#### DATA RECORDS
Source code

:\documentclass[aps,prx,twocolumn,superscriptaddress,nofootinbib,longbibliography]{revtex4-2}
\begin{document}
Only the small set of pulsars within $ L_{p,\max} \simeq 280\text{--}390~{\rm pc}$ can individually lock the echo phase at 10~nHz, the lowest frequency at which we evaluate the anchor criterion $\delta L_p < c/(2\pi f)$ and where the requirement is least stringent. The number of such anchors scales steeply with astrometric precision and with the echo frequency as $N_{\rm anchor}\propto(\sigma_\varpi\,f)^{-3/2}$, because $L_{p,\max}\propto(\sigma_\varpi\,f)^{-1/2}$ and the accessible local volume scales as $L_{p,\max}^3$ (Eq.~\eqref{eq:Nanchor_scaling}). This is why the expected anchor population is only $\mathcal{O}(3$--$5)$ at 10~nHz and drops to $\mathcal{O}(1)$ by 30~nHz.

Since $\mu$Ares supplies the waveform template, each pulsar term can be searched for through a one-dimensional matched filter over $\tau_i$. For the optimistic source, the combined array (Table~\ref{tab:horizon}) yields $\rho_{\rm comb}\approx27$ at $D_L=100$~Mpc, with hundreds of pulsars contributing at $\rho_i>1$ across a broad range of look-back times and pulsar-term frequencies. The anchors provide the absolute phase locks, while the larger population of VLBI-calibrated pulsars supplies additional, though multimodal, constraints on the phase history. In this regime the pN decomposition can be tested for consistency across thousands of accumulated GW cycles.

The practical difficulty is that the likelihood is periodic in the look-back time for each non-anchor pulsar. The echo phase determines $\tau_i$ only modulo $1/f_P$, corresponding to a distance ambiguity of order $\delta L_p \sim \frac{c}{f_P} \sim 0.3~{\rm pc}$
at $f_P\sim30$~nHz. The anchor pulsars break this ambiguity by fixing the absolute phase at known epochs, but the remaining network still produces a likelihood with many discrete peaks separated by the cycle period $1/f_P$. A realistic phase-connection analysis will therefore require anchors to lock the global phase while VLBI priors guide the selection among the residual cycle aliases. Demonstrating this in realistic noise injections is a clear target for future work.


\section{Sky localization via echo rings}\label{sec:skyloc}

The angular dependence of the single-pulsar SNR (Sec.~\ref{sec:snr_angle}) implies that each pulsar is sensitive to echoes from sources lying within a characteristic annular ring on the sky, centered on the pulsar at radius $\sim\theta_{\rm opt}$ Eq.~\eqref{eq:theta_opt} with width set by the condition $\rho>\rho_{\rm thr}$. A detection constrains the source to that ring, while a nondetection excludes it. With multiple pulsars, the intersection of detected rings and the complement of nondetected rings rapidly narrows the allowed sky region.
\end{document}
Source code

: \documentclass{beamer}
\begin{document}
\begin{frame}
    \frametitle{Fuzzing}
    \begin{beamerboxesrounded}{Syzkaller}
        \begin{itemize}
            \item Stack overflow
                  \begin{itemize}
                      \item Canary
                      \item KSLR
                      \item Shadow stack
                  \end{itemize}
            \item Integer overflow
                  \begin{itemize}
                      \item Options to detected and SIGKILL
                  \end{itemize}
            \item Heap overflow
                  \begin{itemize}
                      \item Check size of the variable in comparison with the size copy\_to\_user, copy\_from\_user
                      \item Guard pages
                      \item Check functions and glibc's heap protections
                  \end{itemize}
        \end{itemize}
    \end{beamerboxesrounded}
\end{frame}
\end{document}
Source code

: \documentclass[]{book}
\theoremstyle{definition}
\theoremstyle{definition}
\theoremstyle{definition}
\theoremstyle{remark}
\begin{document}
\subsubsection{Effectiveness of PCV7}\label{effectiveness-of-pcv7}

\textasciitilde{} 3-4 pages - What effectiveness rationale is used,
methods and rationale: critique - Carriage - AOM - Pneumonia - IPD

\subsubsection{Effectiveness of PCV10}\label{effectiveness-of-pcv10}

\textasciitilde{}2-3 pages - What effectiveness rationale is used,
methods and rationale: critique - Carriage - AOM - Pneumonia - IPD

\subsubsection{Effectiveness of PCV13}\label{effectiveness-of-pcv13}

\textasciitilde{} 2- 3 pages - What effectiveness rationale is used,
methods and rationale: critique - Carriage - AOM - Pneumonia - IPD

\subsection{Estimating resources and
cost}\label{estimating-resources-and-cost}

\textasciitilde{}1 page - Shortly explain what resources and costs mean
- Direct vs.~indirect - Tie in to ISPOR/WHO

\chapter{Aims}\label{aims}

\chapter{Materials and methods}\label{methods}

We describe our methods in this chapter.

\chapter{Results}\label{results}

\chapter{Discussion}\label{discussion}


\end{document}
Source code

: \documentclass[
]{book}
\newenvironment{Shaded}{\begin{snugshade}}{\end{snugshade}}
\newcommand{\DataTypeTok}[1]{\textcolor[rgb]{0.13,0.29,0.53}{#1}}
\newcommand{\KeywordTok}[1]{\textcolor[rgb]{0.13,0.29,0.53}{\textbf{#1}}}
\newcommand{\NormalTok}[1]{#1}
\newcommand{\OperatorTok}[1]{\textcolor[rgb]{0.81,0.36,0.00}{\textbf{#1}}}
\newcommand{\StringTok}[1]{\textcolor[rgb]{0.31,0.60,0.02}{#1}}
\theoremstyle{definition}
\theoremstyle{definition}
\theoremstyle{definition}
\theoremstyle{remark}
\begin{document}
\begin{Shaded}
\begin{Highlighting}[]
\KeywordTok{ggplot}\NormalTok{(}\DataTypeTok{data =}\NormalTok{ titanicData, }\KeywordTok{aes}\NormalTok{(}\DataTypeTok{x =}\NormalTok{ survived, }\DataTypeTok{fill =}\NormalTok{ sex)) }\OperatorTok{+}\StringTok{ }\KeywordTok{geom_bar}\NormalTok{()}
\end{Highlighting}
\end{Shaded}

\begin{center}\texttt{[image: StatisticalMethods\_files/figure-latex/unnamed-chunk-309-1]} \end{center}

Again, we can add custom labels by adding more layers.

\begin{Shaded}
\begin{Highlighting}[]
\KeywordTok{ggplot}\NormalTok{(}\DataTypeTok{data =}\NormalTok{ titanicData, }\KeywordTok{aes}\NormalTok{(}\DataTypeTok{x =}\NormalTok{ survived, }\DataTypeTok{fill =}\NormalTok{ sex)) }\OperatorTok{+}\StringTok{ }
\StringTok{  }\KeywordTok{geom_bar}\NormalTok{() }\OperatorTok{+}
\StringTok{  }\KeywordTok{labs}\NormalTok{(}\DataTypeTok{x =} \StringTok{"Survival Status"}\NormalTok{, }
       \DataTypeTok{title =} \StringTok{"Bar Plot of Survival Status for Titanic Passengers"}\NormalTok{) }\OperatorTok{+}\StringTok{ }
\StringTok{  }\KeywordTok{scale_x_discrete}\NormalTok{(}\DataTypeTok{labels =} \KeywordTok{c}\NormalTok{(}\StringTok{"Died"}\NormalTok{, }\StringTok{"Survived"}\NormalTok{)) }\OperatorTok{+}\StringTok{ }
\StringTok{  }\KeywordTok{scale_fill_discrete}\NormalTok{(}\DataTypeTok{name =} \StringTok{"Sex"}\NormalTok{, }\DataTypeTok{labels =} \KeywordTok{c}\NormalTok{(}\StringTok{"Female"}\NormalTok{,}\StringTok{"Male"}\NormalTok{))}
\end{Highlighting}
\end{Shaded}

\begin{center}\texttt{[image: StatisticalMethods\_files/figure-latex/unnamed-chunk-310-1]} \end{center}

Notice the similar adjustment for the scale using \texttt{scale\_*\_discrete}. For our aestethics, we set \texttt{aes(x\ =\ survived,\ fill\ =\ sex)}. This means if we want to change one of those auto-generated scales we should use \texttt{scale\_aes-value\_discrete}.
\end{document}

#### EXERCISE OBJECTIVE
Lines that hold "chapter" are the ones to copy, so pick each out from the data.

#### TASK RESPONSE
\chapter{Aims}\label{aims}
\chapter{Materials and methods}\label{methods}
We describe our methods in this chapter.
\chapter{Results}\label{results}
\chapter{Discussion}\label{discussion}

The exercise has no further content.